*Stored data*
┌──

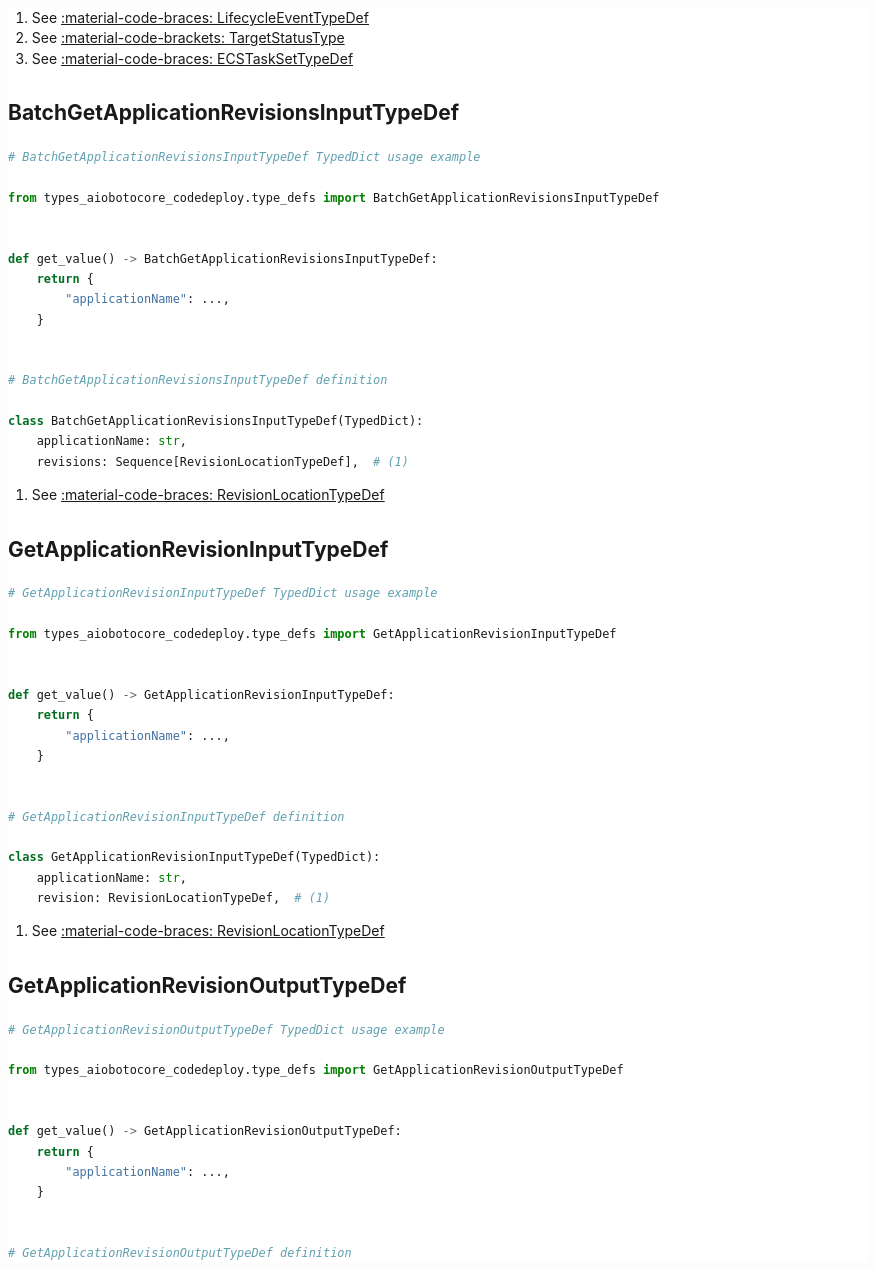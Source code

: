 1. See [:material-code-braces: LifecycleEventTypeDef](./type_defs.md#lifecycleeventtypedef) 
2. See [:material-code-brackets: TargetStatusType](./literals.md#targetstatustype) 
3. See [:material-code-braces: ECSTaskSetTypeDef](./type_defs.md#ecstasksettypedef) 
## BatchGetApplicationRevisionsInputTypeDef

```python
# BatchGetApplicationRevisionsInputTypeDef TypedDict usage example

from types_aiobotocore_codedeploy.type_defs import BatchGetApplicationRevisionsInputTypeDef


def get_value() -> BatchGetApplicationRevisionsInputTypeDef:
    return {
        "applicationName": ...,
    }


# BatchGetApplicationRevisionsInputTypeDef definition

class BatchGetApplicationRevisionsInputTypeDef(TypedDict):
    applicationName: str,
    revisions: Sequence[RevisionLocationTypeDef],  # (1)
```

1. See [:material-code-braces: RevisionLocationTypeDef](./type_defs.md#revisionlocationtypedef) 
## GetApplicationRevisionInputTypeDef

```python
# GetApplicationRevisionInputTypeDef TypedDict usage example

from types_aiobotocore_codedeploy.type_defs import GetApplicationRevisionInputTypeDef


def get_value() -> GetApplicationRevisionInputTypeDef:
    return {
        "applicationName": ...,
    }


# GetApplicationRevisionInputTypeDef definition

class GetApplicationRevisionInputTypeDef(TypedDict):
    applicationName: str,
    revision: RevisionLocationTypeDef,  # (1)
```

1. See [:material-code-braces: RevisionLocationTypeDef](./type_defs.md#revisionlocationtypedef) 
## GetApplicationRevisionOutputTypeDef

```python
# GetApplicationRevisionOutputTypeDef TypedDict usage example

from types_aiobotocore_codedeploy.type_defs import GetApplicationRevisionOutputTypeDef


def get_value() -> GetApplicationRevisionOutputTypeDef:
    return {
        "applicationName": ...,
    }


# GetApplicationRevisionOutputTypeDef definition

```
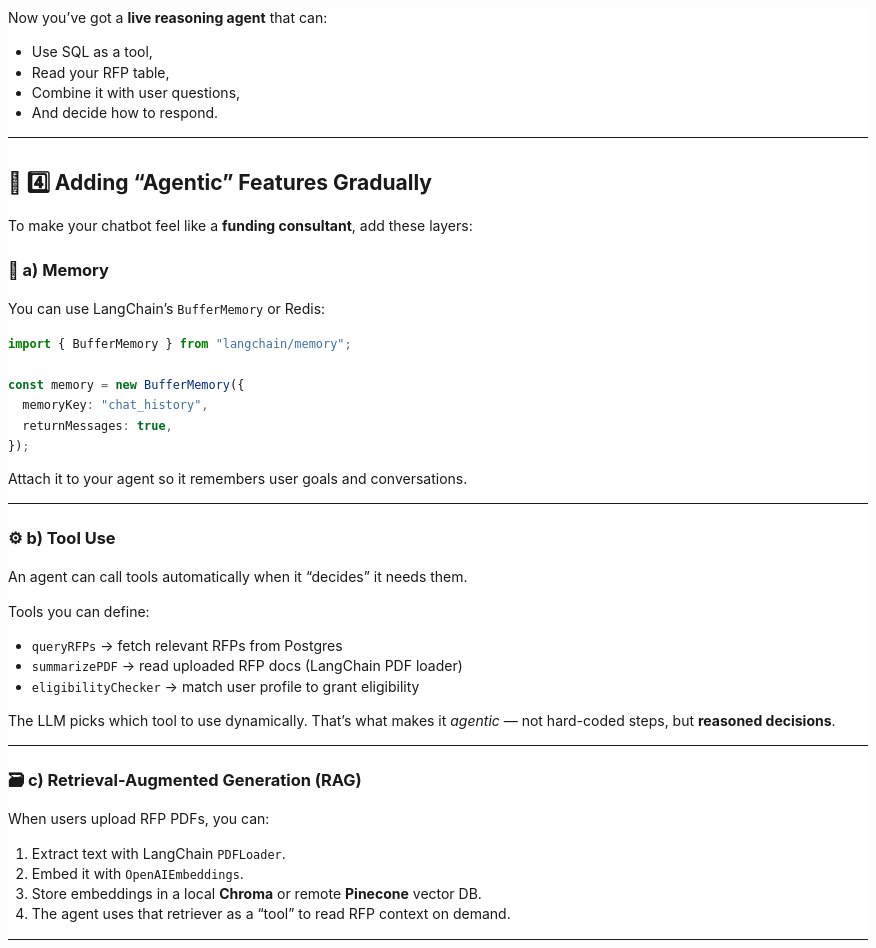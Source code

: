 Now you’ve got a **live reasoning agent** that can:

* Use SQL as a tool,
* Read your RFP table,
* Combine it with user questions,
* And decide how to respond.

---

## 🧩 4️⃣ Adding “Agentic” Features Gradually

To make your chatbot feel like a **funding consultant**, add these layers:

### 🧠 a) **Memory**

You can use LangChain’s `BufferMemory` or Redis:

```ts
import { BufferMemory } from "langchain/memory";

const memory = new BufferMemory({
  memoryKey: "chat_history",
  returnMessages: true,
});
```

Attach it to your agent so it remembers user goals and conversations.

---

### ⚙️ b) **Tool Use**

An agent can call tools automatically when it “decides” it needs them.

Tools you can define:

* `queryRFPs` → fetch relevant RFPs from Postgres
* `summarizePDF` → read uploaded RFP docs (LangChain PDF loader)
* `eligibilityChecker` → match user profile to grant eligibility

The LLM picks which tool to use dynamically.
That’s what makes it *agentic* — not hard-coded steps, but **reasoned decisions**.

---

### 🗃️ c) **Retrieval-Augmented Generation (RAG)**

When users upload RFP PDFs, you can:

1. Extract text with LangChain `PDFLoader`.
2. Embed it with `OpenAIEmbeddings`.
3. Store embeddings in a local **Chroma** or remote **Pinecone** vector DB.
4. The agent uses that retriever as a “tool” to read RFP context on demand.

---
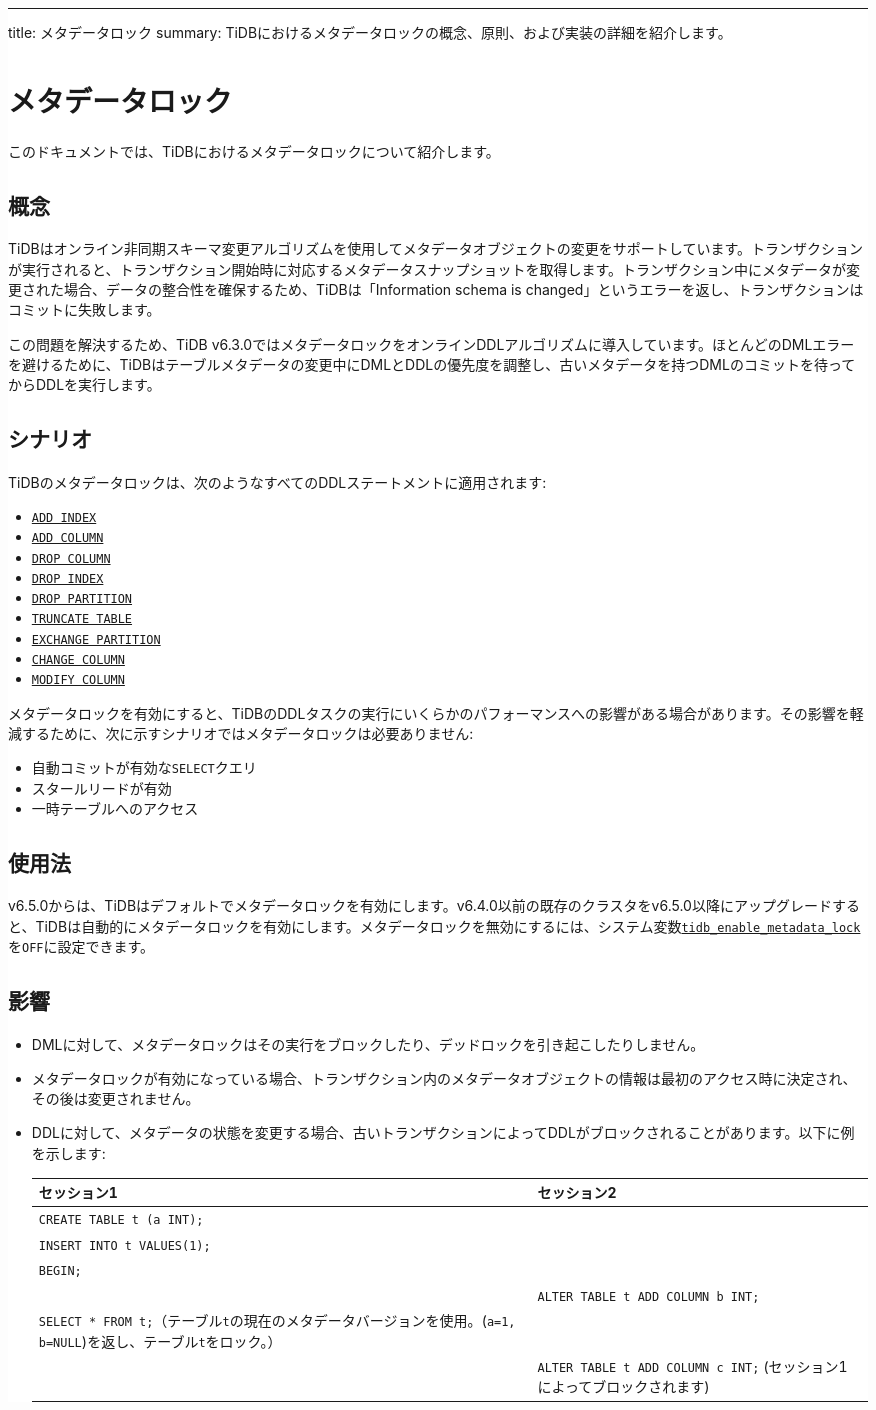---
title: メタデータロック
summary: TiDBにおけるメタデータロックの概念、原則、および実装の詳細を紹介します。

# メタデータロック

このドキュメントでは、TiDBにおけるメタデータロックについて紹介します。

## 概念

TiDBはオンライン非同期スキーマ変更アルゴリズムを使用してメタデータオブジェクトの変更をサポートしています。トランザクションが実行されると、トランザクション開始時に対応するメタデータスナップショットを取得します。トランザクション中にメタデータが変更された場合、データの整合性を確保するため、TiDBは「Information schema is changed」というエラーを返し、トランザクションはコミットに失敗します。

この問題を解決するため、TiDB v6.3.0ではメタデータロックをオンラインDDLアルゴリズムに導入しています。ほとんどのDMLエラーを避けるために、TiDBはテーブルメタデータの変更中にDMLとDDLの優先度を調整し、古いメタデータを持つDMLのコミットを待ってからDDLを実行します。

## シナリオ

TiDBのメタデータロックは、次のようなすべてのDDLステートメントに適用されます:

- [`ADD INDEX`](/sql-statements/sql-statement-add-index.md)
- [`ADD COLUMN`](/sql-statements/sql-statement-add-column.md)
- [`DROP COLUMN`](/sql-statements/sql-statement-drop-column.md)
- [`DROP INDEX`](/sql-statements/sql-statement-drop-index.md)
- [`DROP PARTITION`](/partitioned-table.md#partition-management)
- [`TRUNCATE TABLE`](/sql-statements/sql-statement-truncate.md)
- [`EXCHANGE PARTITION`](/partitioned-table.md#partition-management)
- [`CHANGE COLUMN`](/sql-statements/sql-statement-change-column.md)
- [`MODIFY COLUMN`](/sql-statements/sql-statement-modify-column.md)

メタデータロックを有効にすると、TiDBのDDLタスクの実行にいくらかのパフォーマンスへの影響がある場合があります。その影響を軽減するために、次に示すシナリオではメタデータロックは必要ありません:

+ 自動コミットが有効な`SELECT`クエリ
+ スタールリードが有効
+ 一時テーブルへのアクセス

## 使用法

v6.5.0からは、TiDBはデフォルトでメタデータロックを有効にします。v6.4.0以前の既存のクラスタをv6.5.0以降にアップグレードすると、TiDBは自動的にメタデータロックを有効にします。メタデータロックを無効にするには、システム変数[`tidb_enable_metadata_lock`](/system-variables.md#tidb_enable_metadata_lock-new-in-v630)を`OFF`に設定できます。

## 影響

- DMLに対して、メタデータロックはその実行をブロックしたり、デッドロックを引き起こしたりしません。
- メタデータロックが有効になっている場合、トランザクション内のメタデータオブジェクトの情報は最初のアクセス時に決定され、その後は変更されません。
- DDLに対して、メタデータの状態を変更する場合、古いトランザクションによってDDLがブロックされることがあります。以下に例を示します:

    | セッション1                                   | セッション2                                |
    |:----------------------------------------------|:-------------------------------------------|
    | `CREATE TABLE t (a INT);`                     |                                           |
    | `INSERT INTO t VALUES(1);`                    |                                           |
    | `BEGIN;`                                      |                                           |
    |                                               | `ALTER TABLE t ADD COLUMN b INT;`         |
    | `SELECT * FROM t;`（テーブル`t`の現在のメタデータバージョンを使用。(`a=1, b=NULL`)を返し、テーブル`t`をロック。） |                                           |
    |                                               | `ALTER TABLE t ADD COLUMN c INT;` (セッション1によってブロックされます)|
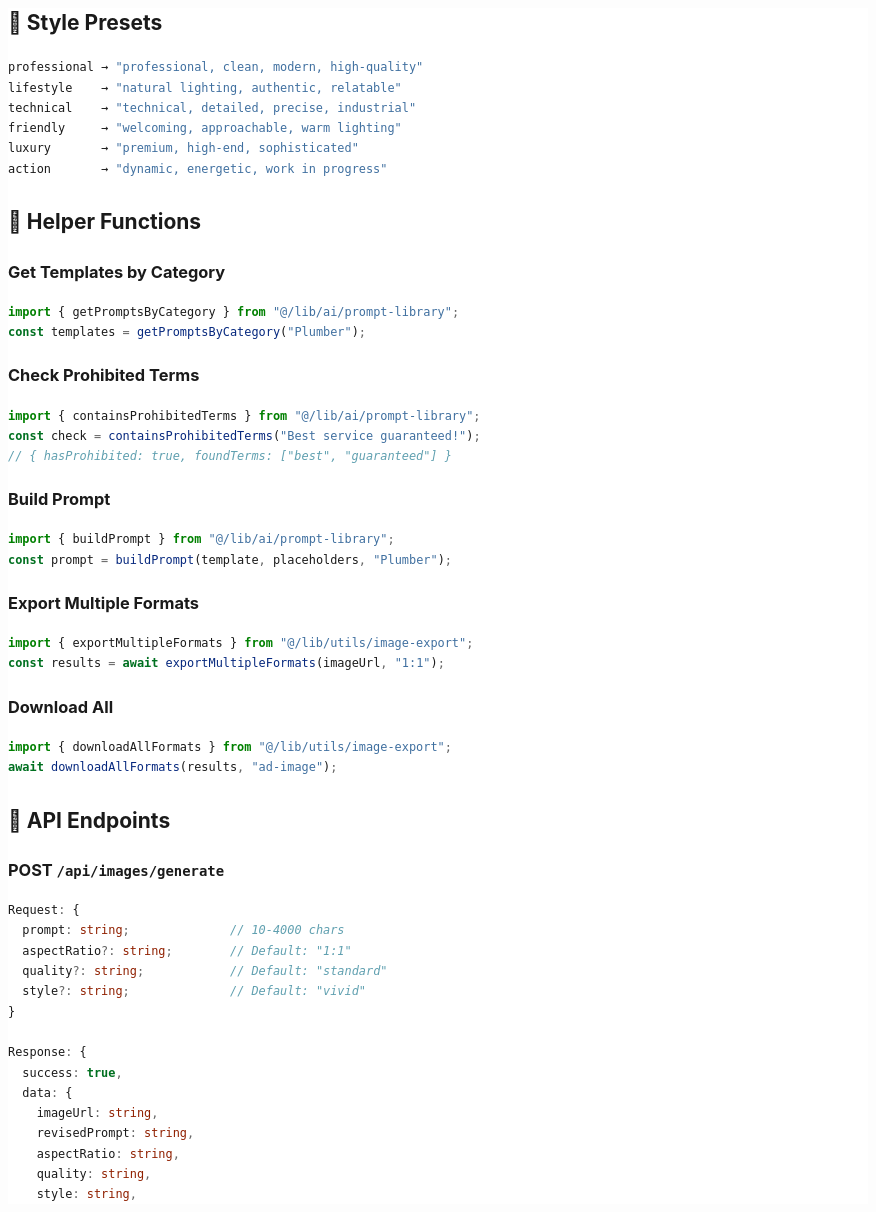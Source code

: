 ## 🎨 Style Presets

```typescript
professional → "professional, clean, modern, high-quality"
lifestyle    → "natural lighting, authentic, relatable"
technical    → "technical, detailed, precise, industrial"
friendly     → "welcoming, approachable, warm lighting"
luxury       → "premium, high-end, sophisticated"
action       → "dynamic, energetic, work in progress"
```

## 💾 Helper Functions

### Get Templates by Category
```typescript
import { getPromptsByCategory } from "@/lib/ai/prompt-library";
const templates = getPromptsByCategory("Plumber");
```

### Check Prohibited Terms
```typescript
import { containsProhibitedTerms } from "@/lib/ai/prompt-library";
const check = containsProhibitedTerms("Best service guaranteed!");
// { hasProhibited: true, foundTerms: ["best", "guaranteed"] }
```

### Build Prompt
```typescript
import { buildPrompt } from "@/lib/ai/prompt-library";
const prompt = buildPrompt(template, placeholders, "Plumber");
```

### Export Multiple Formats
```typescript
import { exportMultipleFormats } from "@/lib/utils/image-export";
const results = await exportMultipleFormats(imageUrl, "1:1");
```

### Download All
```typescript
import { downloadAllFormats } from "@/lib/utils/image-export";
await downloadAllFormats(results, "ad-image");
```

## 🔧 API Endpoints

### POST `/api/images/generate`
```typescript
Request: {
  prompt: string;              // 10-4000 chars
  aspectRatio?: string;        // Default: "1:1"
  quality?: string;            // Default: "standard"
  style?: string;              // Default: "vivid"
}

Response: {
  success: true,
  data: {
    imageUrl: string,
    revisedPrompt: string,
    aspectRatio: string,
    quality: string,
    style: string,
```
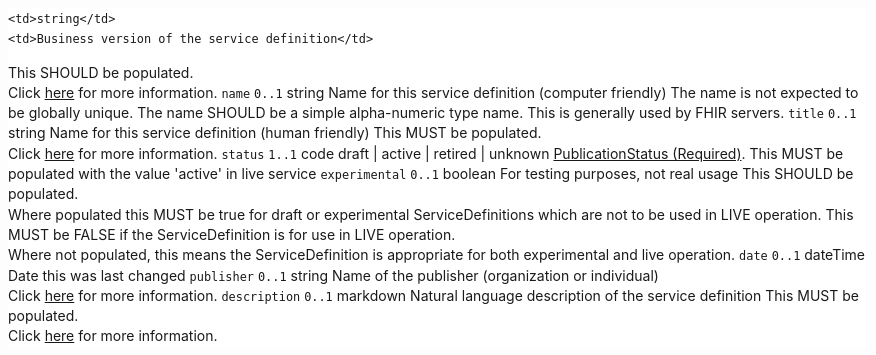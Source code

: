     <td>string</td>
    <td>Business version of the service definition</td>
<td>This SHOULD be populated.
<br/>Click <a href="#version">here</a> for more information.
</td>
 </tr>
<tr>
  <td><code class="highlighter-rouge">name</code></td>
      <td><code class="highlighter-rouge">0..1</code></td>
    <td>string</td>
    <td>Name for this service definition (computer friendly)</td>
	<td>The name is not expected to be globally unique. The name SHOULD be a simple alpha-numeric type name. This is generally used by FHIR servers.</td>
</tr>
<tr>
  <td><code class="highlighter-rouge">title</code></td>
      <td><code class="highlighter-rouge">0..1</code></td>
    <td>string</td>
    <td>Name for this service definition (human friendly)</td>
	<td>This MUST be populated. <br/>Click <a href="#title-description-usage">here</a> for more information.</td>
 </tr>
<tr>
  <td><code class="highlighter-rouge">status</code></td>
      <td><code class="highlighter-rouge">1..1</code></td>
    <td>code</td>
    <td>draft | active | retired | unknown <a href="https://www.hl7.org/fhir/stu3/valueset-publication-status.html">PublicationStatus (Required)</a>.</td>
<td>This MUST be populated with the value 'active' in live service</td>
 </tr>
<tr>
  <td><code class="highlighter-rouge">experimental</code></td>
      <td><code class="highlighter-rouge">0..1</code></td>
    <td>boolean</td>
    <td>For testing purposes, not real usage</td>
<td>This SHOULD be populated.<br/>
Where populated this MUST be true for draft or experimental ServiceDefinitions which are not to be used in LIVE operation.  This MUST be FALSE if the ServiceDefinition is for use in LIVE operation.<br/>
Where not populated, this means the ServiceDefinition is appropriate for both experimental and live operation.</td>
</tr>
<tr>
  <td><code class="highlighter-rouge">date</code></td>
      <td><code class="highlighter-rouge">0..1</code></td>
    <td>dateTime</td>
    <td>Date this was last changed</td>
	<td></td>
 </tr>
<tr>
  <td><code class="highlighter-rouge">publisher</code></td>
      <td><code class="highlighter-rouge">0..1</code></td>
    <td>string</td>
    <td>Name of the publisher (organization or individual)</td>
	<td><br/>Click <a href="#publisher">here</a> for more information.
</td>
 </tr>
<tr>
  <td><code class="highlighter-rouge">description</code></td>
      <td><code class="highlighter-rouge">0..1</code></td>
    <td>markdown</td>
    <td>Natural language description of the service definition</td>
	<td>This MUST be populated. <br/>Click <a href="#title-description-usage">here</a> for more information.
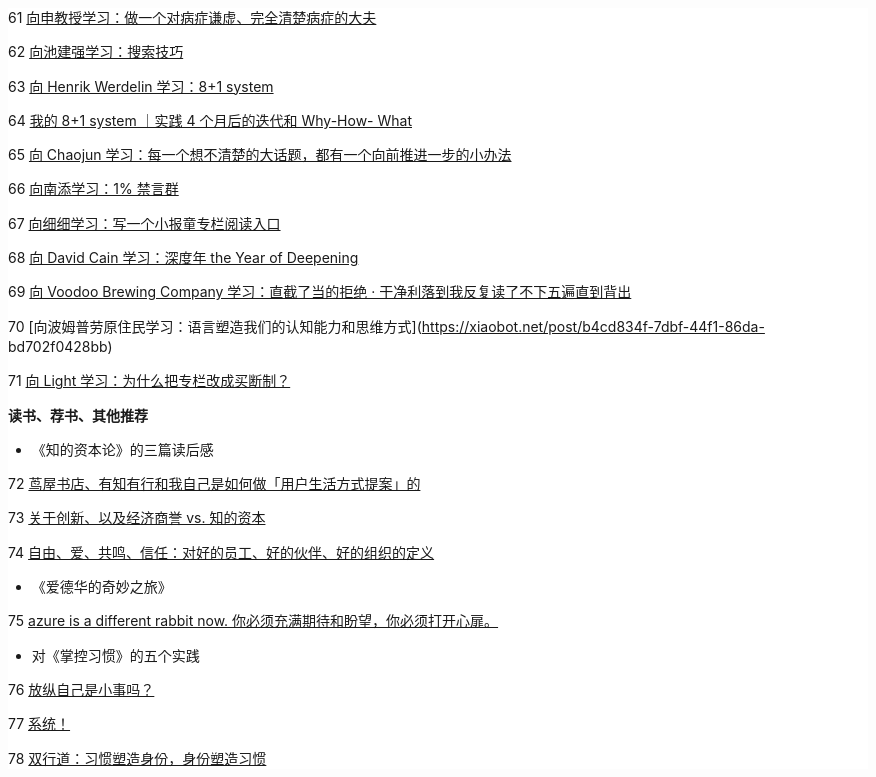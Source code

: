 61
[向申教授学习：做一个对病症谦虚、完全清楚病症的大夫](https://xiaobot.net/post/8541935e-1d4c-4d0a-9e7b-2bce84120435)

62
[向池建强学习：搜索技巧](https://xiaobot.net/post/4ed15547-1d56-4ca5-8387-8d87f8cf2fbf)

63  [向 Henrik Werdelin 学习：8+1
system](https://xiaobot.net/post/75bd48d3-6b22-44ad-9c02-d580f48ea0c8)

64  [我的 8+1 system ｜实践 4 个月后的迭代和 Why-How-
What](https://xiaobot.net/post/beb9898a-34bd-421b-8a1a-de848558e710)

65  [向 Chaojun
学习：每一个想不清楚的大话题，都有一个向前推进一步的小办法](https://xiaobot.net/post/30760d8e-e0d3-4a9d-9a82-43fb94d2c9ad)

66  [向南添学习：1%
禁言群](https://xiaobot.net/post/5ba5efe6-74ad-4a6e-a9c2-2578b7f6cfa7)

67
[向细细学习：写一个小报童专栏阅读入口](https://xiaobot.net/post/f49e1c54-659b-4301-9e2d-24bc2442cbed)

68  [向 David Cain 学习：深度年 the Year of
Deepening](https://xiaobot.net/post/1a32f052-9671-47da-b3a1-9a5562251913)

69  [向 Voodoo Brewing Company 学习：直截了当的拒绝 ·
干净利落到我反复读了不下五遍直到背出](https://xiaobot.net/post/18731f8b-c23a-4347-9b63-52a1506822df)

70
[向波姆普劳原住民学习：语言塑造我们的认知能力和思维方式](https://xiaobot.net/post/b4cd834f-7dbf-44f1-86da-
bd702f0428bb)

71 [向 Light
学习：为什么把专栏改成买断制？](https://xiaobot.net/post/2a5b25f0-b1e6-46d4-a607-b28fa9ae3a78)

**读书、荐书、其他推荐**

  * 《知的资本论》的三篇读后感

72
[茑屋书店、有知有行和我自己是如何做「用户生活方式提案」的](https://xiaobot.net/post/b887e546-b96a-45f5-a4b8-33921a56cea2)

73 [关于创新、以及经济商誉 vs.
知的资本](https://xiaobot.net/post/0ec87db6-cf05-4b8c-9024-db9e700bd238)

74
[自由、爱、共鸣、信任：对好的员工、好的伙伴、好的组织的定义](https://xiaobot.net/post/edb986b3-95ff-44af-8f5e-3442e6e96b0f)

  * 《爱德华的奇妙之旅》

75  [azure is a different rabbit now.
你必须充满期待和盼望，你必须打开心扉。](https://xiaobot.net/post/c657dd81-50bb-4c8b-afe0-eef32025f3d3)

  * 对《掌控习惯》的五个实践

76  [放纵自己是小事吗？](https://xiaobot.net/post/3005be76-dd3a-4c24-b189-455687ae3cc8)

77  [系统！](https://xiaobot.net/post/5fb05991-7caf-495c-8f5d-106fd3f6d78a)

78
[双行道：习惯塑造身份，身份塑造习惯](https://xiaobot.net/post/99fc2b9a-88aa-4914-824e-2c7b4e323527)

└──

*Problem to work on*
Go through the entries. Report every line that contains the word "with".

*Response area*
* Combine it with user questions,
1. Extract text with LangChain `PDFLoader`.
2. Embed it with `OpenAIEmbeddings`.
<td>This MUST be populated with the value 'active' in live service</td>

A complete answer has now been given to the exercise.